While his wife's work as a paid lobbyist might not have been fair game for confirmation scrutiny, together the Daschles represented the kind of self-dealing power couple the Obama movement seemed to promise to sweep aside in Washington. The howls of sadness from the Senate and the tributes from Obama today, in the wake of Daschle's stepping aside, just make the situation look worse for the Democrats, frankly.

A related thought: Did anyone understand David Brooks' column today? It might have been clever. It might have applied to Daschle. It might have been saying that the rich don't run the country in the same way anymore, their assumptions about proper compensation and the perks of power are inoperative now, and that's a good thing. But I don't think that's what Brooks was saying. I think Brooks was saying sanctimonious, Puritanical Democrats in D.C.'s Ward 3, the ward of comfortable permanent government types, run the show now, and the rich have to hide, not flaunt their wealth -- and that's a bad thing. I think what Brooks was saying was cluelessness dressed up to look clever, Maureen Dowd's specialty (but Brooks is still no Maureen Dowd as a writer). Brooks can mock, but he and Daschle (and Dowd) would be wise to pay attention to the fundamental realignment of American political and social values that is shifting the ground beneath all of us, thanks to the economic collapse and the role both parties played in rigging the game on behalf of business leaders who've failed the country.

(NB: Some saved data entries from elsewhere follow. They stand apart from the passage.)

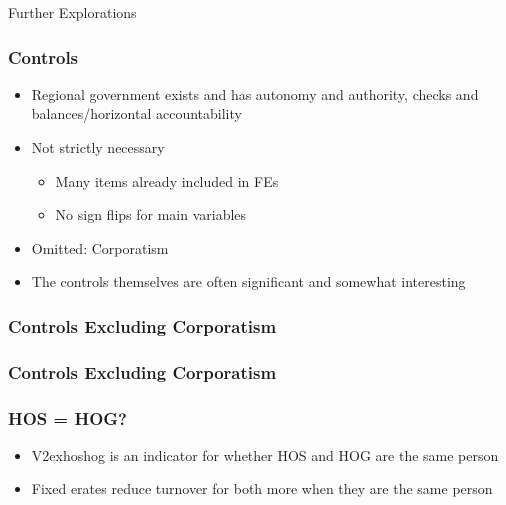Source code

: \documentclass{beamer}
\begin{document}
    \begin{frame}
        \centering Further Explorations
    \end{frame}

    \begin{frame}
        \frametitle{Controls}
        \begin{itemize}
            \item Regional government exists and has autonomy and authority, checks and balances/horizontal accountability
            \item Not strictly necessary
                \begin{itemize}
                    \item Many items already included in FEs
                    \item No sign flips for main variables
                \end{itemize}
            \item Omitted: Corporatism
            \item The controls themselves are often significant and somewhat interesting
        \end{itemize}
    \end{frame}

    \begin{frame}
        \frametitle{Controls Excluding Corporatism}
        {
            \let\oldcentering\centering
            \renewcommand\centering{\tiny\oldcentering}
            
        }
    \end{frame}

    \begin{frame}
        \frametitle{Controls Excluding Corporatism}
        {
            \let\oldcentering\centering
            \renewcommand\centering{\tiny\oldcentering}
            
        }
    \end{frame}

    \begin{frame}
        \frametitle{HOS = HOG?}
        \begin{itemize}
            \item V2exhoshog is an indicator for whether HOS and HOG are the same person
            \item Fixed erates reduce turnover for both more when they are the same person
        \end{itemize}
    \end{frame}
\end{document}
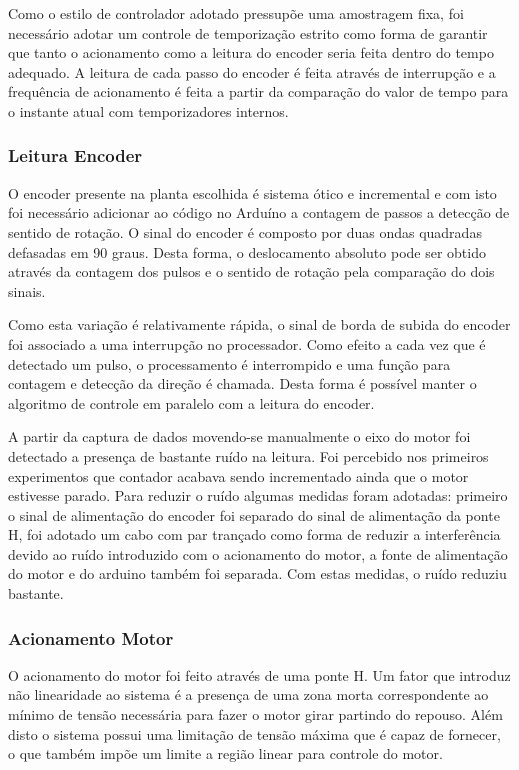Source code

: \documentclass[a4paper,11pt]{article}
\begin{document}
Como o estilo de controlador adotado pressupõe uma amostragem fixa, foi necessário adotar um controle de temporização estrito como forma de garantir que tanto o acionamento como a leitura do encoder seria feita dentro do tempo adequado. A leitura de cada passo do encoder é feita através de interrupção e a frequência de acionamento é feita a partir da comparação do valor de tempo para o instante atual com temporizadores internos.

\subsubsection{Leitura Encoder}

O encoder presente na planta escolhida é sistema ótico e incremental e com isto foi necessário adicionar ao código no Arduíno a contagem de passos a detecção de sentido de rotação. O sinal do encoder é composto por duas ondas quadradas defasadas em 90 graus. Desta forma, o deslocamento absoluto pode ser obtido através da contagem dos pulsos e o sentido de rotação pela comparação do dois sinais.


Como esta variação é relativamente rápida, o sinal de borda de subida do encoder foi associado a uma interrupção no processador. Como efeito a cada vez que é detectado um pulso, o processamento é interrompido e uma função para contagem e detecção da direção é chamada. Desta forma é possível manter o algoritmo de controle em paralelo com a leitura do encoder.

A partir da captura de dados movendo-se manualmente o eixo do motor foi detectado a presença de bastante ruído na leitura. Foi percebido nos primeiros experimentos que contador acabava sendo incrementado ainda que o motor estivesse parado. Para reduzir o ruído algumas medidas foram adotadas: primeiro o sinal de alimentação do encoder foi separado do sinal de alimentação da ponte H, foi adotado um cabo com par trançado como forma de reduzir a interferência devido ao ruído introduzido com o acionamento do motor, a fonte de alimentação do motor e do arduino também foi separada. Com estas medidas, o ruído reduziu bastante.

\subsubsection{Acionamento Motor}

O acionamento do motor foi feito através de uma ponte H. Um fator que introduz não linearidade ao sistema é a presença de uma zona morta correspondente ao mínimo de tensão necessária para fazer o motor girar partindo do repouso. Além disto o sistema possui uma limitação de tensão máxima que é capaz de fornecer, o que também impõe um limite a região linear para controle do motor.
\end{document}
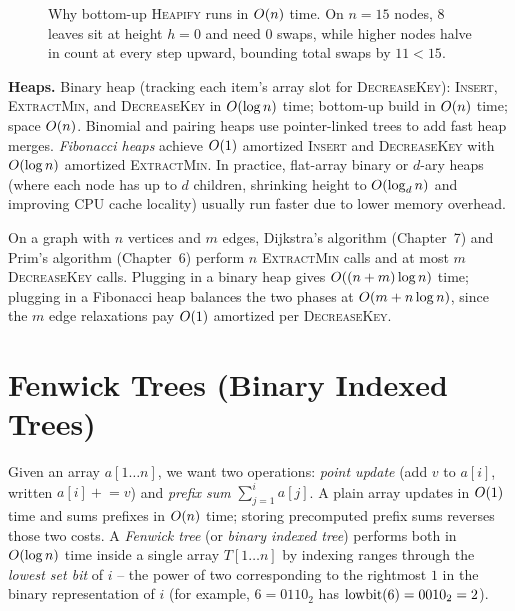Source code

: \begin{figure}[htbp]
\caption{Why bottom-up \textsc{Heapify} runs in $O(n)$ time. On $n=15$ nodes, $8$ leaves sit at height $h=0$ and need $0$ swaps, while higher nodes halve in count at every step upward, bounding total swaps by $11 < 15$.}
\label{ch42:fig-heap-sift}
\end{figure}

\begin{complexitybox}
\textbf{Heaps.} Binary heap (tracking each item's array slot for \textsc{DecreaseKey}): \textsc{Insert}, \textsc{ExtractMin}, and \textsc{DecreaseKey} in $O(\log n)$ time; bottom-up build in $O(n)$ time; space $O(n)$. Binomial and pairing heaps use pointer-linked trees to add fast heap merges. \emph{Fibonacci heaps} achieve $O(1)$ amortized \textsc{Insert} and \textsc{DecreaseKey} with $O(\log n)$ amortized \textsc{ExtractMin}. In practice, flat-array binary or $d$-ary heaps (where each node has up to $d$ children, shrinking height to $O(\log_d n)$ and improving CPU cache locality) usually run faster due to lower memory overhead.
\end{complexitybox}

\begin{connectionbox}
On a graph with $n$ vertices and $m$ edges, Dijkstra's algorithm (Chapter~7) and Prim's algorithm (Chapter~6) perform $n$ \textsc{ExtractMin} calls and at most $m$ \textsc{DecreaseKey} calls. Plugging in a binary heap gives $O((n + m)\log n)$ time; plugging in a Fibonacci heap balances the two phases at $O(m + n\log n)$, since the $m$ edge relaxations pay $O(1)$ amortized per \textsc{DecreaseKey}.
\end{connectionbox}

\section{Fenwick Trees (Binary Indexed Trees)}
\label{ch42:fenwick}

Given an array $a[1\dots n]$, we want two operations: \emph{point update} (add $v$ to $a[i]$, written $a[i] \mathrel{+}= v$) and \emph{prefix sum} $\sum_{j=1}^i a[j]$. A plain array updates in $O(1)$ time and sums prefixes in $O(n)$ time; storing precomputed prefix sums reverses those two costs. A \emph{Fenwick tree} (or \emph{binary indexed tree}) performs both in $O(\log n)$ time inside a single array $T[1\dots n]$ by indexing ranges through the \emph{lowest set bit} of $i$ -- the power of two corresponding to the rightmost $1$ in the binary representation of $i$ (for example, $6 = 0110_2$ has $\operatorname{lowbit}(6) = 0010_2 = 2$).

Someone needs to rewrite the rules of wealth and fairness in this country, and if it's not Obama, it will be someone else. I never thought candidate Obama entirely understood the economic and political anger and populism his campaign tapped into, but he's smart enough to see it now, and it's time he got out in front of it. There has been a deliberate transfer of wealth, from the middle and working classes and the poor to the very wealthy, in the last 30 years, and many Democrats decided along the way, if you can't beat 'em, join 'em. But the voters are catching on. As people lose their jobs and watch the value of their retirement funds and their homes crumble, there's not going to be a lot of sympathy and fellow feeling for guys who cashed in on their time in the Senate and forgot to pay taxes on their limo. Obama can do better, and he ought to, starting now.